While watermelon and feta are perfectly fine, do yourself a favour and opt for cool, creamy yogurt next time. And while you are at it, why not add some tomatoes and fry some rosemary leaves too. Breakfast heaven, or sexy-as-hell – and ridiculously easy – buffet salad. Your call.
**If you are reading this on any site other than kelliesfoodtoglow.com this is against international copyright law and against my expressed wishes.**
Most of my breakfasts are of the savoury persuasion: variations of avocado toast (don’t judge); poached egg with pan-blistered tomatoes and shiitake mushrooms; a kind of glorified raita thing, with smoked salmon added in; shakshuka if it is the weekend; even stir-fries, with leftover grains and veggies (usually with a shake of Cholula’s hot sauce, or a wake-up smack of rose harissa).
Or, I might go sweet for breakfast. Or sweet for me, with a fruit-topped bowl of homemade granola, a modest stack of gluten-free pancakes (I may post my teff ones soon – a BIG success), or a wholegrain waffle or three.
As a person who pretty much wakes up hungry, I like to put some thought into that first meal rather than mindlessly dump “enriched” white carbs into a bowl. I can’t remember the last time I had a commercial cereal. And it would probably be sometime in the mid-1980s when breakfast was a muffin (likely to be bran, which was a big thing at the time). Not because I am the food police, but because plain, processed carbs actively make me hungry. Hungrier than when I started. Which is weird, I guess. I would have to eat far more than the serving size to fill up enough not to be ravenous an hour later. Is that you too?

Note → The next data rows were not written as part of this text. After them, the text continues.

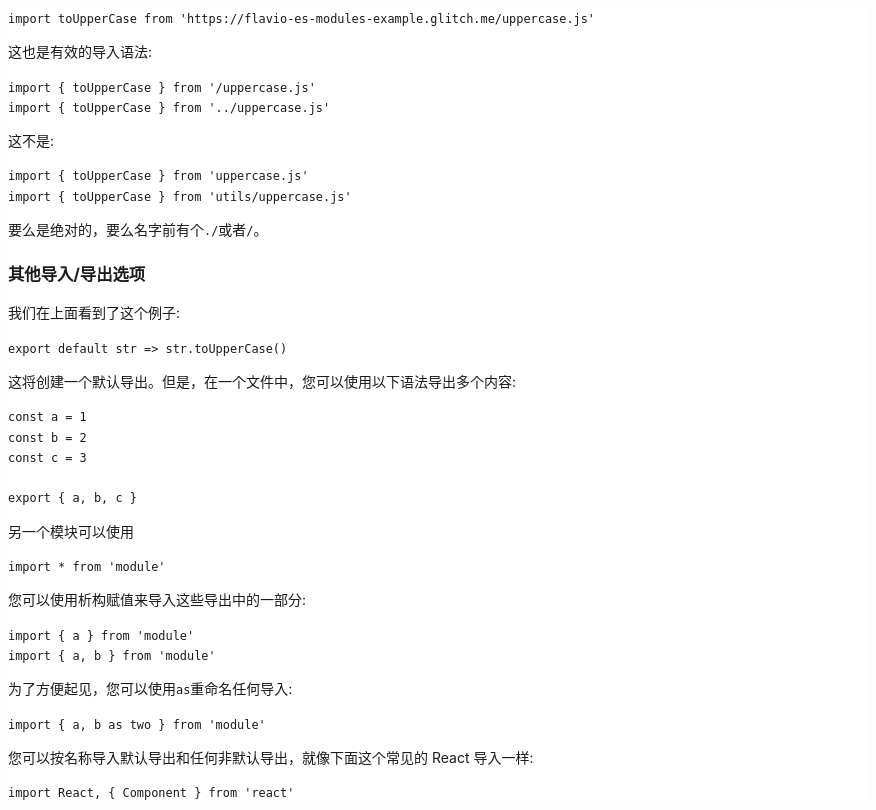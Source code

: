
 ```
import toUpperCase from 'https://flavio-es-modules-example.glitch.me/uppercase.js'
```

这也是有效的导入语法:

```
import { toUpperCase } from '/uppercase.js'
import { toUpperCase } from '../uppercase.js'
```

这不是:

```
import { toUpperCase } from 'uppercase.js'
import { toUpperCase } from 'utils/uppercase.js'
```

要么是绝对的，要么名字前有个`./`或者`/`。

### 其他导入/导出选项

我们在上面看到了这个例子:

```
export default str => str.toUpperCase()
```

这将创建一个默认导出。但是，在一个文件中，您可以使用以下语法导出多个内容:

```
const a = 1
const b = 2
const c = 3

export { a, b, c }
```

另一个模块可以使用

```
import * from 'module'
```

您可以使用析构赋值来导入这些导出中的一部分:

```
import { a } from 'module'
import { a, b } from 'module'
```

为了方便起见，您可以使用`as`重命名任何导入:

```
import { a, b as two } from 'module'
```

您可以按名称导入默认导出和任何非默认导出，就像下面这个常见的 React 导入一样:

```
import React, { Component } from 'react'
```
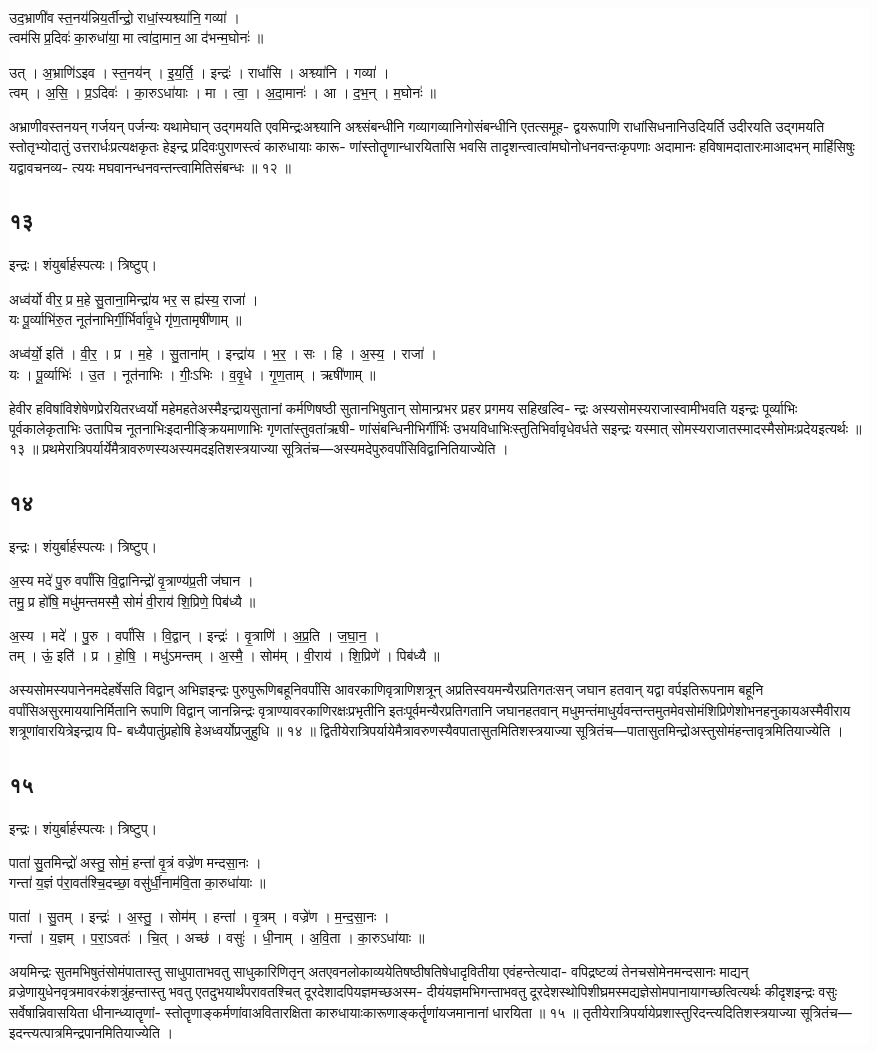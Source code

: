 उद॒भ्राणी॑व स्त॒नय॑न्निय॒र्तीन्द्रो॒ राधां॒स्यश्व्या॑नि॒ गव्या॑ ।  
त्वम॑सि प्र॒दिवः॑ का॒रुधा॑या॒ मा त्वा॑दा॒मान॒ आ द॑भन्म॒घोनः॑ ॥

उत् । अ॒भ्राणि॑ऽइव । स्त॒नय॑न् । इ॒य॒र्ति॒ । इन्द्रः॑ । राधां॑सि । अश्व्या॑नि । गव्या॑ ।  
त्वम् । अ॒सि॒ । प्र॒ऽदिवः॑ । का॒रुऽधा॑याः । मा । त्वा॒ । अ॒दा॒मानः॑ । आ । द॒भ॒न् । म॒घोनः॑ ॥

अभ्राणीवस्तनयन् गर्जयन् पर्जन्यः यथामेघान् उद्गमयति एवमिन्द्रःअश्व्यानि अश्व्संबन्धीनि गव्यागव्यानिगोसंबन्धीनि एतत्समूह- द्वयरूपाणि राधांसिधनानिउदियर्ति उदीरयति उद्गमयति स्तोतृभ्योदातुं उत्तरार्धःप्रत्यक्षकृतः हेइन्द्र प्रदिवःपुराणस्त्वं कारुधायाः कारू- णांस्तोतॄणान्धारयितासि भवसि तादृशन्त्वात्वांमघोनोधनवन्तःकृपणाः अदामानः हविषामदातारःमाआदभन् माहिंसिषुः यद्वावचनव्य- त्ययः मघवानन्धनवन्तन्त्वामितिसंबन्धः ॥ १२ ॥

## १३
इन्द्रः। शंयुर्बार्हस्पत्यः। त्रिष्टुप्।

अध्व॑र्यो वीर॒ प्र म॒हे सु॒ताना॒मिन्द्रा॑य भर॒ स ह्य॑स्य॒ राजा॑ ।  
यः पू॒र्व्याभि॑रु॒त नूत॑नाभिर्गी॒र्भिर्वा॑वृ॒धे गृ॑ण॒तामृषी॑णाम् ॥

अध्व॑र्यो॒ इति॑ । वी॒र॒ । प्र । म॒हे । सु॒ताना॑म् । इन्द्रा॑य । भ॒र॒ । सः । हि । अ॒स्य॒ । राजा॑ ।  
यः । पू॒र्व्याभिः॑ । उ॒त । नूत॑नाभिः । गीः॒ऽभिः । व॒वृ॒धे । गृ॒ण॒ताम् । ऋषी॑णाम् ॥

हेवीर हविषांविशेषेणप्रेरयितरध्वर्यो महेमहतेअस्मैइन्द्रायसुतानां कर्मणिषष्ठी सुतानभिषुतान् सोमान्प्रभर प्रहर प्रगमय सहिखल्वि- न्द्रः अस्यसोमस्यराजास्वामीभवति यइन्द्रः पूर्व्याभिः पूर्वकालेकृताभिः उतापिच नूतनाभिःइदानीङ्क्रियमाणाभिः गृणतांस्तुवतांऋषी- णांसंबन्धिनीभिर्गीर्भिः उभयविधाभिःस्तुतिभिर्वावृधेवर्धते सइन्द्रः यस्मात् सोमस्यराजातस्मादस्मैसोमःप्रदेयइत्यर्थः ॥ १३ ॥ प्रथमेरात्रिपर्यार्येमैत्रावरुणस्यअस्यमदइतिशस्त्रयाज्या सूत्रितंच—अस्यमदेपुरुवर्पांसिविद्वानितियाज्येति ।

## १४
इन्द्रः। शंयुर्बार्हस्पत्यः। त्रिष्टुप्।

अ॒स्य मदे॑ पु॒रु वर्पां॑सि वि॒द्वानिन्द्रो॑ वृ॒त्राण्य॑प्र॒ती ज॑घान ।  
तमु॒ प्र हो॑षि॒ मधु॑मन्तमस्मै॒ सोमं॑ वी॒राय॑ शि॒प्रिणे॒ पिब॑ध्यै ॥

अ॒स्य । मदे॑ । पु॒रु । वर्पां॑सि । वि॒द्वान् । इन्द्रः॑ । वृ॒त्राणि॑ । अ॒प्र॒ति । ज॒घा॒न॒ ।  
तम् । ऊं॒ इति॑ । प्र । हो॒षि॒ । मधु॑ऽमन्तम् । अ॒स्मै॒ । सोम॑म् । वी॒राय॑ । शि॒प्रिणे॑ । पिब॑ध्यै ॥

अस्यसोमस्यपानेनमदेहर्षेसति विद्वान् अभिज्ञइन्द्रः पुरुपुरूणिबहूनिवर्पांसि आवरकाणिवृत्राणिशत्रून् अप्रतिस्वयमन्यैरप्रतिगतःसन् जघान हतवान् यद्वा वर्पइतिरूपनाम बहूनि वर्पांसिअसुरमाययानिर्मितानि रूपाणि विद्वान् जानन्निन्द्रः वृत्राण्यावरकाणिरक्षःप्रभृतीनि इतःपूर्वमन्यैरप्रतिगतानि जघानहतवान् मधुमन्तंमाधुर्यवन्तन्तमुतमेवसोमंशिप्रिणेशोभनहनुकायअस्मैवीराय शत्रूणांवारयित्रेइन्द्राय पि- बध्यैपातुंप्रहोषि हेअध्वर्योप्रजुहुधि ॥ १४ ॥ द्वितीयेरात्रिपर्यायेमैत्रावरुणस्यैवपातासुतमितिशस्त्रयाज्या सूत्रितंच—पातासुतमिन्द्रोअस्तुसोमंहन्तावृत्रमितियाज्येति ।

## १५
इन्द्रः। शंयुर्बार्हस्पत्यः। त्रिष्टुप्।

पाता॑ सु॒तमिन्द्रो॑ अस्तु॒ सोमं॒ हन्ता॑ वृ॒त्रं वज्रे॑ण मन्दसा॒नः ।  
गन्ता॑ य॒ज्ञं प॑रा॒वत॑श्चि॒दच्छा॒ वसु॑र्धी॒नाम॑वि॒ता का॒रुधा॑याः ॥

पाता॑ । सु॒तम् । इन्द्रः॑ । अ॒स्तु॒ । सोम॑म् । हन्ता॑ । वृ॒त्रम् । वज्रे॑ण । म॒न्द॒सा॒नः ।  
गन्ता॑ । य॒ज्ञम् । प॒रा॒ऽवतः॑ । चि॒त् । अच्छ॑ । वसुः॑ । धी॒नाम् । अ॒वि॒ता । का॒रुऽधा॑याः ॥

अयमिन्द्रः सुतमभिषुतंसोमंपातास्तु साधुपाताभवतु साधुकारिणितृन् अतएवनलोकाव्ययेतिषष्ठीषतिषेधादृवितीया एवंहन्तेत्यादा- वपिद्रष्टव्यं तेनचसोमेनमन्दसानः माद्यन् व्रज्रेणायुधेनवृत्रमावरकंशत्रुंहन्तास्तु भवतु एतदुभयार्थंपरावतश्चित् दूरदेशादपियज्ञमच्छअस्म- दीयंयज्ञमभिगन्ताभवतु दूरदेशस्थोपिशीघ्रमस्मद्यज्ञेसोमपानायागच्छत्वित्यर्थः कीदृशइन्द्रः वसुः सर्वेषान्निवासयिता धीनान्ध्यातॄणां- स्तोतॄणाङ्कर्मणांवाअवितारक्षिता कारुधायाःकारूणाङ्कर्तॄणांयजमानानां धारयिता ॥ १५ ॥ तृतीयेरात्रिपर्यायेप्रशास्तुरिदन्त्यदितिशस्त्रयाज्या सूत्रितंच—इदन्त्यत्पात्रमिन्द्रपानमितियाज्येति ।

But sweet AND savoury? That is so not me. Which is why it must have been some sort of cognitive malfunction that drew me to this combination of yogurt, watermelon and tomatoes. It gets slightly more bizarre, but please please trust me – it is un-put-downable.
The first time I made this breakfast salad thingy I was so overwhelmed by the unexpected rightness of it that I made the kind of noises I usually reserve for the superlative sambar idli at my favourite Indian restaurant (Tanjore, btw). Luckily I was by myself.
And it is easy. Workday-easy. Nutritious, too: I can’t really think of anything for breakfast that will contain more cancer-preventing lycopene per serving, unless we added tomato paste. A step too far, even for me.
So, are you feeling brave? Read on. I dare you to try it.
Watermelon and Tomato Summer Breakfast Salad
While watermelon and feta are perfectly fine, do yourself a favour and opt for cool, creamy yogurt next time. And while you are at it, why not add some tomatoes and fry some rosemary leaves too. Breakfast heaven, or sexy-as-hell – and ridiculously easy – buffet salad. Your call. xx
-Adapted from a recipe in bon appetit (my favourite magazine).
2 tbsp olive oil
2 x 10cm sprigs of fresh rosemary
250g-285g best Greek or Turkish yogurt (I used Turkish) OR best ricotta (you really need the best dairy you can get for this)*
1 tbsp best honey (I like acacia)
160-200g of best cherry or grape tomatoes, washed and halved
160-200g ripe seedless watermelon, rind removed and flesh cubed OR scooped with a small melon baller (see image)
1 tbsp fresh lemon juice
Flaky salt, optional
*vegans of course use a non-dairy yogurt, but coconut won’t really suit in this instance.
1. Heat the oil in a small saucepan over a medium flame and add the rosemary sprigs. Sizzle gently until lightly browned (about 30 seconds) – do not take your eye off of the pan. Remove the sprigs to a paper towel and save the oil to use in a sec.
2. Stir the honey and yogurt together in a small bowl; spread it over a wide, shallow bowl or divide between individual bowls.
3. Combine the watermelon, tomatoes and lemon juice in a bowl and add to the yogurt. Drizzle with the rosemary oil, crumble over rosemary and sprinkle over with a little salt. Serve.
Soft food diet: Either finely chop the tomato or skin medium, fresh tomatoes using one of these methods.
Low fiber diet: use deseeded and skinned medium, ripe tomatoes; use the flavoured oil only, not the crisp rosemary leaves.